Sur l’immigration, le flux extraordinaire de migrants se déversant sur les côtes italiennes et le refus catégorique du président tunisien Kaïs Saïed de transformer son pays en un centre de tri et de transit, a compliqué la donne pour l’Italie qui se sent flouée par l’Europe qui persiste à estimer que chaque région se doit de participer à l’effort de solidarité humanitaire. «La Pologne n’a-t-elle pas accueilli des millions d’Ukrainiens ?», répète-t-on à Bruxelles.
Et, à New York, la locataire du Palais Chigi se trouvera «nez à nez» avec un autre dossier qui monopolise l’action de la diplomatie italienne, à savoir le plan américain d’élargissement du Conseil de sécurité des Nations unies.
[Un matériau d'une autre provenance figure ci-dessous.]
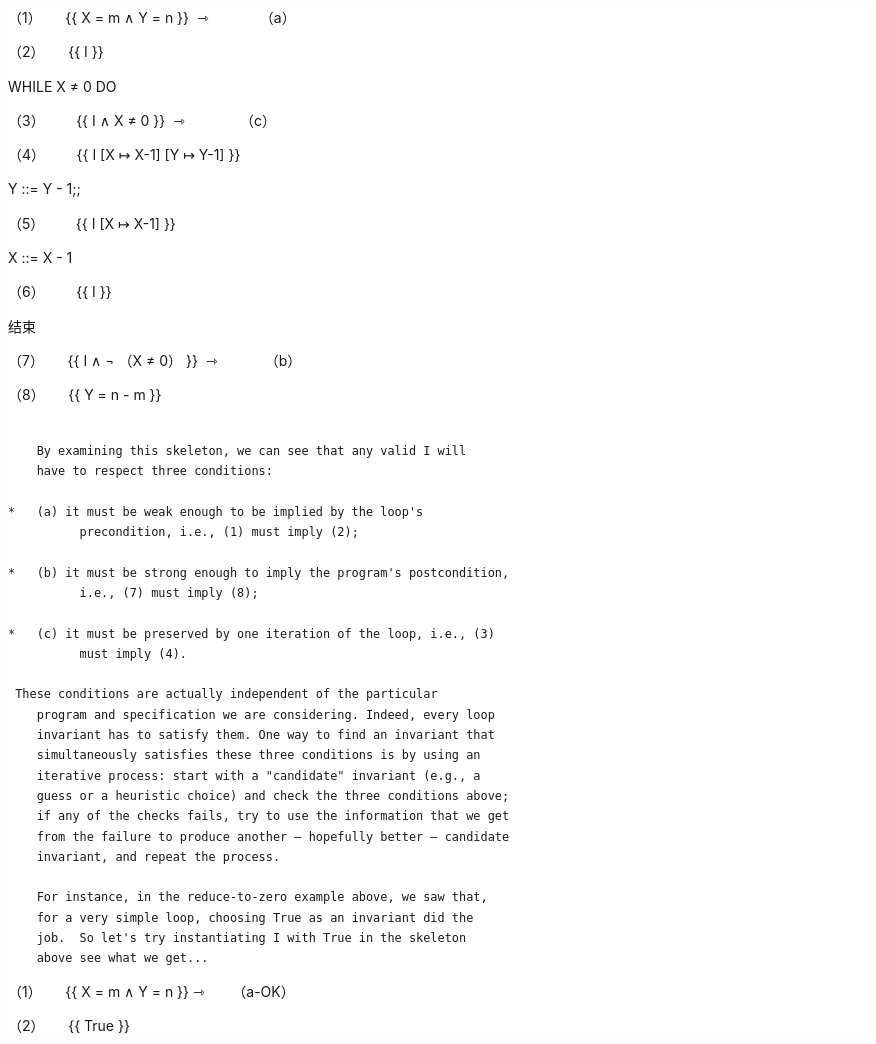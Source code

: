（1）      {{ X = m ∧ Y = n }}  ⇾             （a）

（2）      {{ I }}

WHILE X ≠ 0 DO

（3）        {{ I ∧ X ≠ 0 }}  ⇾              （c）

（4）        {{ I [X ↦ X-1] [Y ↦ Y-1] }}

Y ::= Y - 1;;

（5）        {{ I [X ↦ X-1] }}

X ::= X - 1

（6）        {{ I }}

结束

（7）      {{ I ∧ ¬ （X ≠ 0） }}  ⇾            （b）

（8）      {{ Y = n - m }}

```

    By examining this skeleton, we can see that any valid I will
    have to respect three conditions:

*   (a) it must be weak enough to be implied by the loop's
          precondition, i.e., (1) must imply (2);

*   (b) it must be strong enough to imply the program's postcondition,
          i.e., (7) must imply (8);

*   (c) it must be preserved by one iteration of the loop, i.e., (3)
          must imply (4). 

 These conditions are actually independent of the particular
    program and specification we are considering. Indeed, every loop
    invariant has to satisfy them. One way to find an invariant that
    simultaneously satisfies these three conditions is by using an
    iterative process: start with a "candidate" invariant (e.g., a
    guess or a heuristic choice) and check the three conditions above;
    if any of the checks fails, try to use the information that we get
    from the failure to produce another — hopefully better — candidate
    invariant, and repeat the process.

    For instance, in the reduce-to-zero example above, we saw that,
    for a very simple loop, choosing True as an invariant did the
    job.  So let's try instantiating I with True in the skeleton 
    above see what we get...

```

（1）      {{ X = m ∧ Y = n }} ⇾       （a-OK）

（2）      {{ True }}

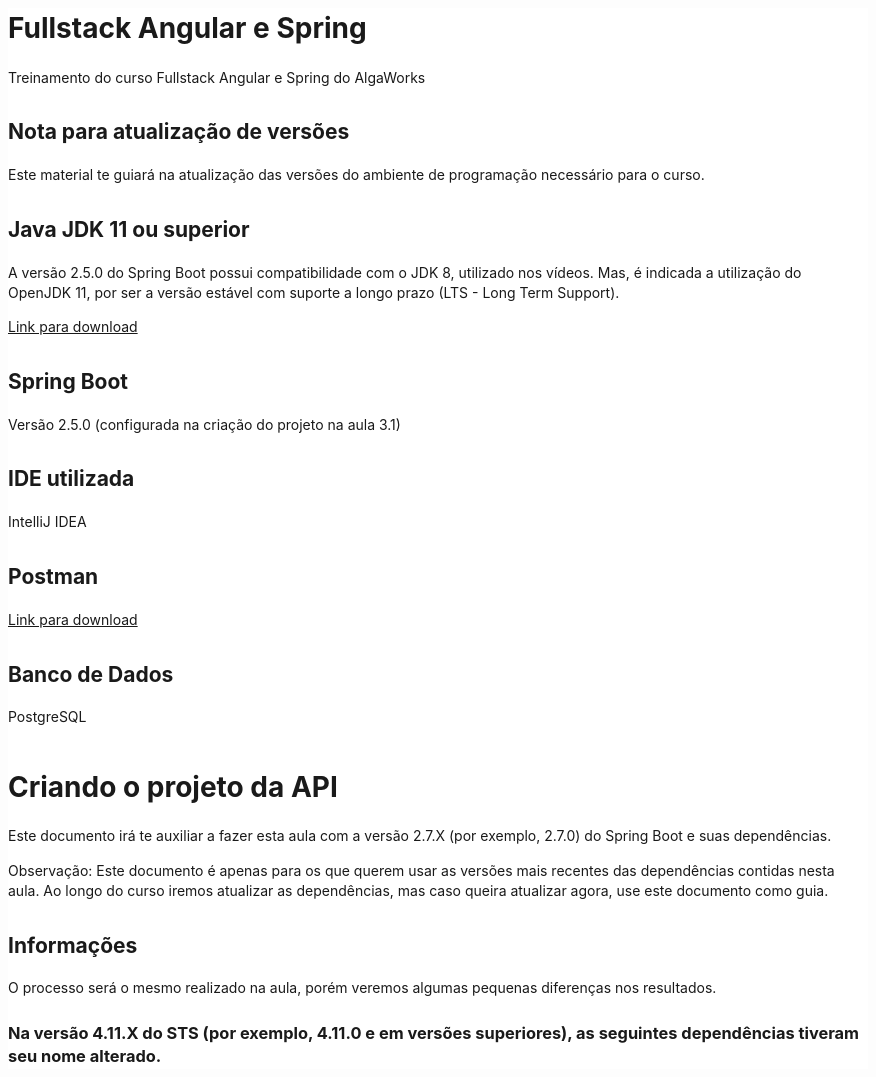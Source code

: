 # Fullstack Angular e Spring

<p>Treinamento do curso Fullstack Angular e Spring do AlgaWorks</p>

## Nota para atualização de versões
<p>Este material te guiará na atualização das versões do ambiente de programação necessário para o curso.</p>

## Java JDK 11 ou superior

<p>A versão 2.5.0 do Spring Boot possui compatibilidade com o JDK 8, utilizado nos vídeos. Mas, é indicada a utilização do OpenJDK 11, por ser a versão estável com suporte a longo prazo (LTS - Long Term Support).</p>

<a href="https://adoptopenjdk.net/">Link para download </a>


## Spring Boot
<p>Versão 2.5.0 (configurada na criação do projeto na aula 3.1)</p>

## IDE utilizada
<p>IntelliJ IDEA<p>

## Postman
<a href="https://www.postman.com/downloads/">Link para download </a>

## Banco de Dados
<p>PostgreSQL</p>

# Criando o projeto da API

<p>Este documento irá te auxiliar a fazer esta aula com a versão 2.7.X (por exemplo, 2.7.0) do Spring Boot e suas dependências.</p>

<p>Observação: Este documento é apenas para os que querem usar as versões mais recentes das dependências contidas nesta aula. Ao longo do curso iremos atualizar as dependências, mas caso queira atualizar agora, use este documento como guia.</p>

## Informações

<p>O processo será o mesmo realizado na aula, porém veremos algumas pequenas diferenças nos resultados.</p>

### Na versão 4.11.X do STS (por exemplo, 4.11.0 e em versões superiores), as seguintes dependências tiveram seu nome alterado. 
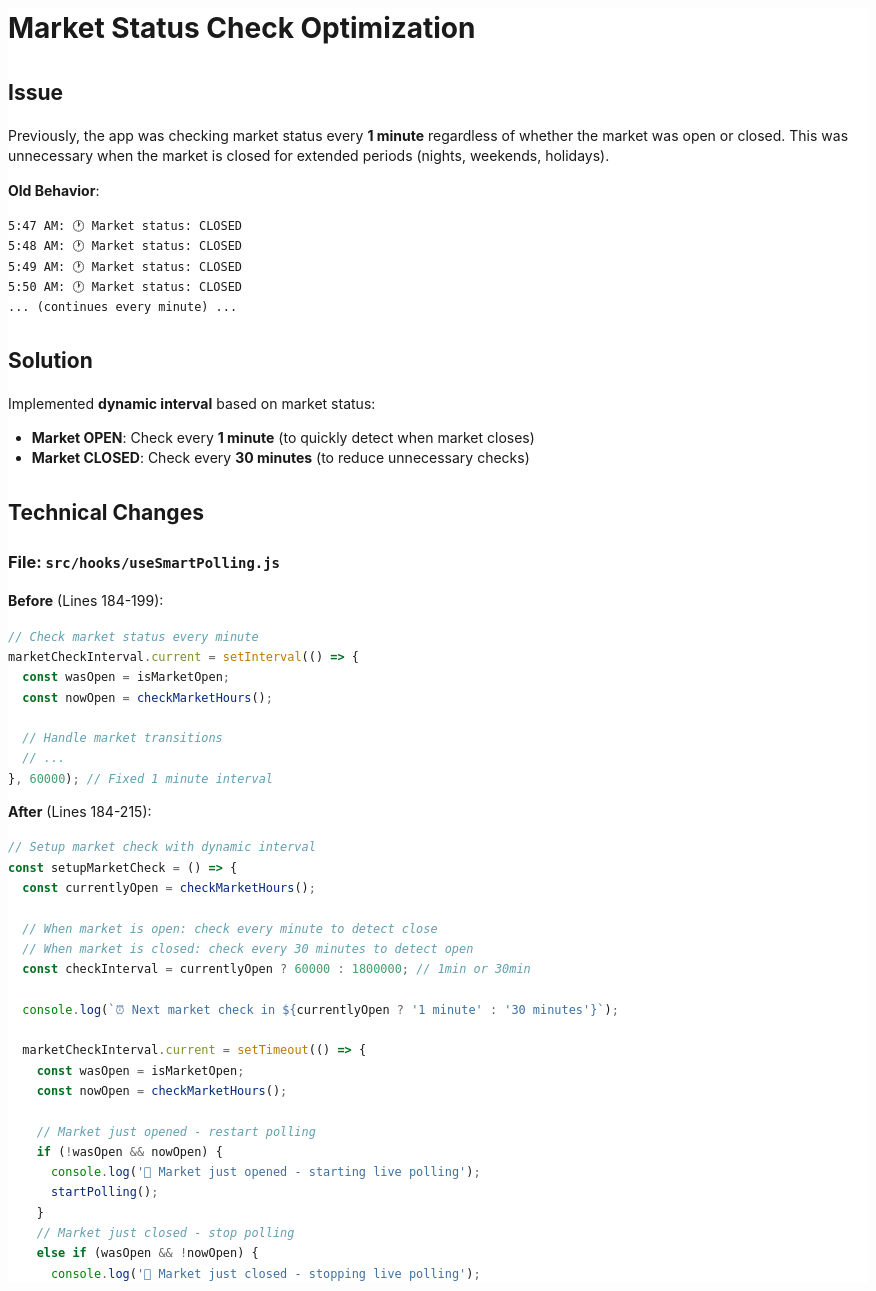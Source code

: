 # Market Status Check Optimization

## Issue

Previously, the app was checking market status every **1 minute** regardless of whether the market was open or closed. This was unnecessary when the market is closed for extended periods (nights, weekends, holidays).

**Old Behavior**:
```
5:47 AM: 🕐 Market status: CLOSED
5:48 AM: 🕐 Market status: CLOSED
5:49 AM: 🕐 Market status: CLOSED
5:50 AM: 🕐 Market status: CLOSED
... (continues every minute) ...
```

## Solution

Implemented **dynamic interval** based on market status:
- **Market OPEN**: Check every **1 minute** (to quickly detect when market closes)
- **Market CLOSED**: Check every **30 minutes** (to reduce unnecessary checks)

## Technical Changes

### File: `src/hooks/useSmartPolling.js`

**Before** (Lines 184-199):
```javascript
// Check market status every minute
marketCheckInterval.current = setInterval(() => {
  const wasOpen = isMarketOpen;
  const nowOpen = checkMarketHours();

  // Handle market transitions
  // ...
}, 60000); // Fixed 1 minute interval
```

**After** (Lines 184-215):
```javascript
// Setup market check with dynamic interval
const setupMarketCheck = () => {
  const currentlyOpen = checkMarketHours();

  // When market is open: check every minute to detect close
  // When market is closed: check every 30 minutes to detect open
  const checkInterval = currentlyOpen ? 60000 : 1800000; // 1min or 30min

  console.log(`⏰ Next market check in ${currentlyOpen ? '1 minute' : '30 minutes'}`);

  marketCheckInterval.current = setTimeout(() => {
    const wasOpen = isMarketOpen;
    const nowOpen = checkMarketHours();

    // Market just opened - restart polling
    if (!wasOpen && nowOpen) {
      console.log('🔔 Market just opened - starting live polling');
      startPolling();
    }
    // Market just closed - stop polling
    else if (wasOpen && !nowOpen) {
      console.log('🔕 Market just closed - stopping live polling');
```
En effet, le président Joe Biden proposera, en cette occasion, l’octroi à l’Inde d’un sixième siège au Conseil de sécurité, au regard de sa population et de son rayonnement économique. Washington espère ainsi réussir un «inside job» et faire imploser de l’intérieur les BRICS et l’axe Moscou-Pékin. Ce projet, nous dit-on à Rome, menace la place de l’Italie sur l’échiquier international et aura pour conséquence la marginalisation de la diplomatie italienne dans la gestion des dossiers internationaux.
Un diplomate au fait du sujet nous a rappelé que l’Italie s’était opposée, il y a une trentaine d’années, à la proposition du président Bill Clinton d’admettre l’Allemagne et le Japon au Conseil de sécurité de l’ONU et avait constitué avec d’autres le «Coffee Club» regroupant les principaux exclus, l’Argentine, le Pakistan, le Mexique, le Canada, l’Espagne, la Turquie et la Corée du Sud.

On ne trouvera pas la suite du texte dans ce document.